▸ **Exercise brief**
Transcribe each line of the material exactly as it stands.

▸ **Task inputs**

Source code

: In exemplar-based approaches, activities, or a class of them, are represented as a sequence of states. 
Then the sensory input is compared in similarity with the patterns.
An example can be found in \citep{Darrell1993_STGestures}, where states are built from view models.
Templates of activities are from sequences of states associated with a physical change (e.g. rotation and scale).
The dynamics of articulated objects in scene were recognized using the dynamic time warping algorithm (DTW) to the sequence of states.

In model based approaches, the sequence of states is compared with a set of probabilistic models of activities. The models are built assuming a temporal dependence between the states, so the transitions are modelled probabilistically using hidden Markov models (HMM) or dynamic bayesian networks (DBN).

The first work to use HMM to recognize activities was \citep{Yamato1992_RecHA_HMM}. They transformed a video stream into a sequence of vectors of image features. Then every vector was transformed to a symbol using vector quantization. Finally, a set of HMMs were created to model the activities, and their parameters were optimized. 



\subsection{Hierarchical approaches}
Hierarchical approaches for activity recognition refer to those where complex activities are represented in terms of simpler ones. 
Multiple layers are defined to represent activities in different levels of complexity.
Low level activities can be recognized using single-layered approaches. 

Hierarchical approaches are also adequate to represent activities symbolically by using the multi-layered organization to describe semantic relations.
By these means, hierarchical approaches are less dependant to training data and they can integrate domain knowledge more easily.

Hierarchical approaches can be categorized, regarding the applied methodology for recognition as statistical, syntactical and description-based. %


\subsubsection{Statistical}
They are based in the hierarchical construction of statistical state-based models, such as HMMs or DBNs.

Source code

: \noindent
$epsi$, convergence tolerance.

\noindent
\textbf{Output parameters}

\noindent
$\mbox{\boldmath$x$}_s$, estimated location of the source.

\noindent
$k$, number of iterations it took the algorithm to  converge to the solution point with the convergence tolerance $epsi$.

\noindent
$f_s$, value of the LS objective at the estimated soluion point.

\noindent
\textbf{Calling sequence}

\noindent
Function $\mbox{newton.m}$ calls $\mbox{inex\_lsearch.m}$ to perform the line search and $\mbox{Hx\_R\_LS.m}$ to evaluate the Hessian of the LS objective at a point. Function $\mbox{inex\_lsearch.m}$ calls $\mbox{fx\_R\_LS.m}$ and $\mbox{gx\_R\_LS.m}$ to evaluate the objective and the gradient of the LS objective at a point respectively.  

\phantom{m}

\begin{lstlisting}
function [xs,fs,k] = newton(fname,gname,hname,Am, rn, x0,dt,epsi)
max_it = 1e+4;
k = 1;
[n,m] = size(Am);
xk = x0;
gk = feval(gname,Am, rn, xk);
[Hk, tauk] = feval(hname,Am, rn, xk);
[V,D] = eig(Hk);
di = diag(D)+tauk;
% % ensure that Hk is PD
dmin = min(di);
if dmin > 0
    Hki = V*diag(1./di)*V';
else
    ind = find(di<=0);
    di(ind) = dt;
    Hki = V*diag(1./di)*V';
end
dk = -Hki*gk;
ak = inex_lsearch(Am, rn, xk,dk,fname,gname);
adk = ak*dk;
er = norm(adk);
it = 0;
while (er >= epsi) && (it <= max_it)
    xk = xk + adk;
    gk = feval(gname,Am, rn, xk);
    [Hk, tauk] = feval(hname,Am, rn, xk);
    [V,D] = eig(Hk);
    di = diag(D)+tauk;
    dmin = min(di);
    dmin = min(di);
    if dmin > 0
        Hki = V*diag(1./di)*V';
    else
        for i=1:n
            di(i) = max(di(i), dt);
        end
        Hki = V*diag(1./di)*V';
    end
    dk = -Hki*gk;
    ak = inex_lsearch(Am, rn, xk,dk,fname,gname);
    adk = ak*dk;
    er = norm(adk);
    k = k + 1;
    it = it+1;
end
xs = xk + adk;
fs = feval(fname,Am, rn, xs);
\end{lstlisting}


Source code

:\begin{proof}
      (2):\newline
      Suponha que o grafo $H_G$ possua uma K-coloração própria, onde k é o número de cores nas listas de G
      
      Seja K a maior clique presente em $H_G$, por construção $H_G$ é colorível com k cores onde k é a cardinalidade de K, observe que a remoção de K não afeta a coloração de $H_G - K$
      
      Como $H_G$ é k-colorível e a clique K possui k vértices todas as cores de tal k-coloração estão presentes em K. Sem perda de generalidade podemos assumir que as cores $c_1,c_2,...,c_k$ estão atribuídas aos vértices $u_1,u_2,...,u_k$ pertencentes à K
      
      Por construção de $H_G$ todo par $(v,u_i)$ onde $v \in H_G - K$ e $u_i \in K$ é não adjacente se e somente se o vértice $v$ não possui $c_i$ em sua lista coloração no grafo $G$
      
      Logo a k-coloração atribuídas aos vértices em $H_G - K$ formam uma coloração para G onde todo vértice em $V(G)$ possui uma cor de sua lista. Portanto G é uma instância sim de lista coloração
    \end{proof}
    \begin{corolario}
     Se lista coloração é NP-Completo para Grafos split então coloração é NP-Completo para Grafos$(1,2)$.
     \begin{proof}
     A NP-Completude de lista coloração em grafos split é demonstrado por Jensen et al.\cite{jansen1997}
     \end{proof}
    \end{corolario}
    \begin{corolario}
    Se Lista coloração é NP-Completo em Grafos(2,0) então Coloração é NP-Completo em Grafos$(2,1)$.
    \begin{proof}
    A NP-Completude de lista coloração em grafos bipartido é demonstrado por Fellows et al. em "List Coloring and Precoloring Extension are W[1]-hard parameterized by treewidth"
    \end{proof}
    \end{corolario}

▸ **Response to the exercise**
Source code

: In exemplar-based approaches, activities, or a class of them, are represented as a sequence of states. 
Then the sensory input is compared in similarity with the patterns.
An example can be found in \citep{Darrell1993_STGestures}, where states are built from view models.
Templates of activities are from sequences of states associated with a physical change (e.g. rotation and scale).
The dynamics of articulated objects in scene were recognized using the dynamic time warping algorithm (DTW) to the sequence of states.

In model based approaches, the sequence of states is compared with a set of probabilistic models of activities. The models are built assuming a temporal dependence between the states, so the transitions are modelled probabilistically using hidden Markov models (HMM) or dynamic bayesian networks (DBN).

The first work to use HMM to recognize activities was \citep{Yamato1992_RecHA_HMM}. They transformed a video stream into a sequence of vectors of image features. Then every vector was transformed to a symbol using vector quantization. Finally, a set of HMMs were created to model the activities, and their parameters were optimized. 



\subsection{Hierarchical approaches}
Hierarchical approaches for activity recognition refer to those where complex activities are represented in terms of simpler ones. 
Multiple layers are defined to represent activities in different levels of complexity.
Low level activities can be recognized using single-layered approaches. 

Hierarchical approaches are also adequate to represent activities symbolically by using the multi-layered organization to describe semantic relations.
By these means, hierarchical approaches are less dependant to training data and they can integrate domain knowledge more easily.

Hierarchical approaches can be categorized, regarding the applied methodology for recognition as statistical, syntactical and description-based. %


\subsubsection{Statistical}
They are based in the hierarchical construction of statistical state-based models, such as HMMs or DBNs.

Source code

: \noindent
$epsi$, convergence tolerance.

\noindent
\textbf{Output parameters}

\noindent
$\mbox{\boldmath$x$}_s$, estimated location of the source.

\noindent
$k$, number of iterations it took the algorithm to  converge to the solution point with the convergence tolerance $epsi$.

\noindent
$f_s$, value of the LS objective at the estimated soluion point.

\noindent
\textbf{Calling sequence}

\noindent
Function $\mbox{newton.m}$ calls $\mbox{inex\_lsearch.m}$ to perform the line search and $\mbox{Hx\_R\_LS.m}$ to evaluate the Hessian of the LS objective at a point. Function $\mbox{inex\_lsearch.m}$ calls $\mbox{fx\_R\_LS.m}$ and $\mbox{gx\_R\_LS.m}$ to evaluate the objective and the gradient of the LS objective at a point respectively.  

\phantom{m}

\begin{lstlisting}
function [xs,fs,k] = newton(fname,gname,hname,Am, rn, x0,dt,epsi)
max_it = 1e+4;
k = 1;
[n,m] = size(Am);
xk = x0;
gk = feval(gname,Am, rn, xk);
[Hk, tauk] = feval(hname,Am, rn, xk);
[V,D] = eig(Hk);
di = diag(D)+tauk;
% % ensure that Hk is PD
dmin = min(di);
if dmin > 0
    Hki = V*diag(1./di)*V';
else
    ind = find(di<=0);
    di(ind) = dt;
    Hki = V*diag(1./di)*V';
end
dk = -Hki*gk;
ak = inex_lsearch(Am, rn, xk,dk,fname,gname);
adk = ak*dk;
er = norm(adk);
it = 0;
while (er >= epsi) && (it <= max_it)
    xk = xk + adk;
    gk = feval(gname,Am, rn, xk);
    [Hk, tauk] = feval(hname,Am, rn, xk);
    [V,D] = eig(Hk);
    di = diag(D)+tauk;
    dmin = min(di);
    dmin = min(di);
    if dmin > 0
        Hki = V*diag(1./di)*V';
    else
        for i=1:n
            di(i) = max(di(i), dt);
        end
        Hki = V*diag(1./di)*V';
    end
    dk = -Hki*gk;
    ak = inex_lsearch(Am, rn, xk,dk,fname,gname);
    adk = ak*dk;
    er = norm(adk);
    k = k + 1;
    it = it+1;
end
xs = xk + adk;
fs = feval(fname,Am, rn, xs);
\end{lstlisting}


Source code

:\begin{proof}
      (2):\newline
      Suponha que o grafo $H_G$ possua uma K-coloração própria, onde k é o número de cores nas listas de G
      
      Seja K a maior clique presente em $H_G$, por construção $H_G$ é colorível com k cores onde k é a cardinalidade de K, observe que a remoção de K não afeta a coloração de $H_G - K$
      
      Como $H_G$ é k-colorível e a clique K possui k vértices todas as cores de tal k-coloração estão presentes em K. Sem perda de generalidade podemos assumir que as cores $c_1,c_2,...,c_k$ estão atribuídas aos vértices $u_1,u_2,...,u_k$ pertencentes à K
      
      Por construção de $H_G$ todo par $(v,u_i)$ onde $v \in H_G - K$ e $u_i \in K$ é não adjacente se e somente se o vértice $v$ não possui $c_i$ em sua lista coloração no grafo $G$
      
      Logo a k-coloração atribuídas aos vértices em $H_G - K$ formam uma coloração para G onde todo vértice em $V(G)$ possui uma cor de sua lista. Portanto G é uma instância sim de lista coloração
    \end{proof}
    \begin{corolario}
     Se lista coloração é NP-Completo para Grafos split então coloração é NP-Completo para Grafos$(1,2)$.
     \begin{proof}
     A NP-Completude de lista coloração em grafos split é demonstrado por Jensen et al.\cite{jansen1997}
     \end{proof}
    \end{corolario}
    \begin{corolario}
    Se Lista coloração é NP-Completo em Grafos(2,0) então Coloração é NP-Completo em Grafos$(2,1)$.
    \begin{proof}
    A NP-Completude de lista coloração em grafos bipartido é demonstrado por Fellows et al. em "List Coloring and Precoloring Extension are W[1]-hard parameterized by treewidth"
    \end{proof}
    \end{corolario}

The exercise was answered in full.